» **WHAT IS REQUIRED**
Say how many lines in the records hold "Host". Nothing but the number should be given.

» **DATASET EXCERPTS**
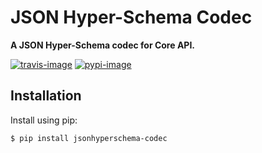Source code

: # JSON Hyper-Schema Codec

**A JSON Hyper-Schema codec for Core API.**

[![travis-image]][travis]
[![pypi-image]][pypi]

## Installation

Install using pip:

    $ pip install jsonhyperschema-codec


[travis-image]: https://secure.travis-ci.org/core-api/python-jsonhyperschema-codec.svg?branch=master
[travis]: http://travis-ci.org/core-api/python-jsonhyperschema-codec?branch=master
[pypi-image]: https://img.shields.io/pypi/v/jsonhyperschema-codec.svg
[pypi]: https://pypi.python.org/pypi/jsonhyperschema-codec
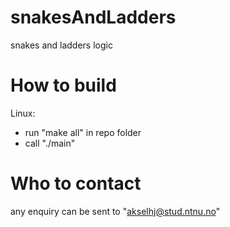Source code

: # snakesAndLadders
snakes and ladders logic

# How to build
Linux: 
- run "make all" in repo folder
- call "./main"

# Who to contact
any enquiry can be sent to "akselhj@stud.ntnu.no"
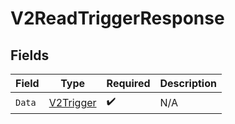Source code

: # V2ReadTriggerResponse


## Fields

| Field                                             | Type                                              | Required                                          | Description                                       |
| ------------------------------------------------- | ------------------------------------------------- | ------------------------------------------------- | ------------------------------------------------- |
| `Data`                                            | [V2Trigger](../../Models/Components/V2Trigger.md) | :heavy_check_mark:                                | N/A                                               |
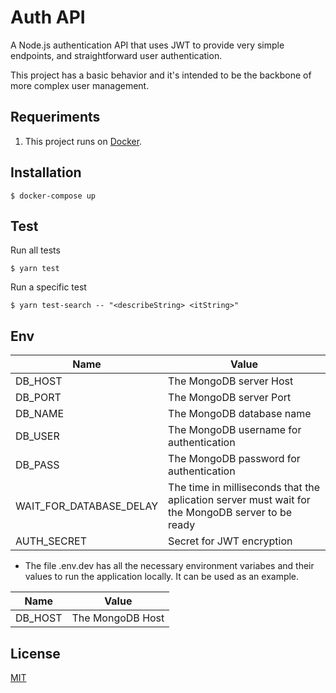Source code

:# Auth API

A Node.js authentication API that uses JWT to provide very simple endpoints, and straightforward user authentication.

This project has a basic behavior and it's intended to be the backbone of more complex user management.

## Requeriments

1. This project runs on [Docker](https://docs.docker.com/).

## Installation

    $ docker-compose up

## Test

Run all tests

    $ yarn test

Run a specific test

    $ yarn test-search -- "<describeString> <itString>"

## Env

| Name | Value |
|--|--|
| DB_HOST| The MongoDB server Host |
| DB_PORT| The MongoDB server  Port|
| DB_NAME| The MongoDB database name|
| DB_USER| The MongoDB username for authentication|
| DB_PASS| The MongoDB password for authentication|
| WAIT_FOR_DATABASE_DELAY| The time in milliseconds that the aplication server must wait for the MongoDB server to be ready|
| AUTH_SECRET| Secret for JWT encryption|

* The file .env.dev has all the necessary environment variabes and their values to run the application locally. It can be used as an example.

| Name | Value |
|--|--|
| DB_HOST| The MongoDB Host |

## License

[MIT](https://github.com/iammateus/AuthAPI/blob/master/LICENSE)
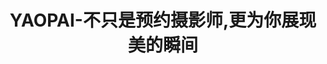 ---
description: 邀拍，不是约炮！
layout: post
results:
- artistId: 1105711465
  version: '1.0.2'
  primaryGenreName: Photo & Video
  formattedPrice: 免费
  artworkUrl60: http://is5.mzstatic.com/image/thumb/Purple30/v4/57/1b/50/571b5088-df46-b9af-d579-f83739a4f8de/source/60x60bb.jpg
  minimumOsVersion: '8.0'
  appletvScreenshotUrls: &a []
  sellerName: YaoPai Media Technology Co., Ltd.
  supportedDevices:
  - iPad2Wifi
  - iPad23G
  - iPhone4S
  - iPadThirdGen
  - iPadThirdGen4G
  - iPhone5
  - iPodTouchFifthGen
  - iPadFourthGen
  - iPadFourthGen4G
  - iPadMini
  - iPadMini4G
  - iPhone5c
  - iPhone5s
  - iPhone6
  - iPhone6Plus
  - iPodTouchSixthGen
  genres:
  - 摄影与录像
  - 生活
  currentVersionReleaseDate: '2016-05-16T18:50:01Z'
  trackName: YAOPAI-不只是预约摄影师,更为你展现美的瞬间
  isVppDeviceBasedLicensingEnabled: true
  description: 天了鲁n(*≧▽≦*)n~!!我们的App终于上线了,经过程序猿的好些个无人陪伴的夜晚,独自敲写代码,我们的App就这样做出来了.
    但是它就像刚出生的小Baby,很多功能还不完善,但是好在生的美丽,第一版只是开始我们开始折磨程序猿小伙伴的开始. 欢迎联系我们,提出意见,我们的目标就是要成佛,先疯魔.    酱紫,跑去安慰程序猿咯~!
  price: 0
  trackId: 1105711466
  releaseDate: '2016-04-26T23:46:55Z'
  advisories:
  - 偶尔/轻微的成人/性暗示题材
  - 偶尔/轻微的惊悚/恐怖题材
  - 偶尔/轻微的色情内容或裸露
  screenshotUrls:
  - http://a1.mzstatic.com/us/r30/Purple18/v4/d7/ce/f8/d7cef85b-9568-0e42-f2de-9fab4bc00672/screen1136x1136.jpeg
  - http://a2.mzstatic.com/us/r30/Purple60/v4/ae/46/c4/ae46c4f8-a786-660b-fb20-1a8cf1d908db/screen1136x1136.jpeg
  - http://a3.mzstatic.com/us/r30/Purple30/v4/89/61/f8/8961f80f-9ef9-b0cb-a606-932f5f8eecd6/screen1136x1136.jpeg
  - http://a4.mzstatic.com/us/r30/Purple20/v4/e3/b3/23/e3b32360-600a-f588-7633-f31278f3c601/screen1136x1136.jpeg
  - http://a5.mzstatic.com/us/r30/Purple18/v4/68/2b/0f/682b0f4d-fc01-1ce8-9caf-a51631d238e0/screen1136x1136.jpeg
  artistViewUrl: https://itunes.apple.com/cn/developer/bei-jing-yao-pai-chuan-mei/id1105711465?uo=4
  primaryGenreId: 6008
  kind: software
  sellerUrl: http://www.aiyaopai.com
  fileSizeBytes: '39206153'
  trackContentRating: 12+
  bundleId: com.aiyaopai.aiyaopai
  contentAdvisoryRating: 12+
  trackCensoredName: YAOPAI-不只是预约摄影师,更为你展现美的瞬间
  isGameCenterEnabled: false
  artistName: 北京邀拍传媒科技有限公司
  languageCodesISO2A:
  - EN
  - ZH
  releaseNotes: '1.修改了部分已知BUG.

    2.优化体验'
  features: *a
  wrapperType: software
  artworkUrl512: http://is5.mzstatic.com/image/thumb/Purple30/v4/57/1b/50/571b5088-df46-b9af-d579-f83739a4f8de/source/512x512bb.jpg
  artworkUrl100: http://is5.mzstatic.com/image/thumb/Purple30/v4/57/1b/50/571b5088-df46-b9af-d579-f83739a4f8de/source/100x100bb.jpg
  trackViewUrl: https://geo.itunes.apple.com/cn/app/yaopai-bu-zhi-shi-yu-yue-she/id1105711466?mt=8&uo=4
  genreIds:
  - '6008'
  - '6012'
  currency: CNY
  ipadScreenshotUrls: *a
category: 摄影与录像
tags: tag1
resultCount: 1
title: YAOPAI-不只是预约摄影师,更为你展现美的瞬间

---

» **TASK RESPONSE**
2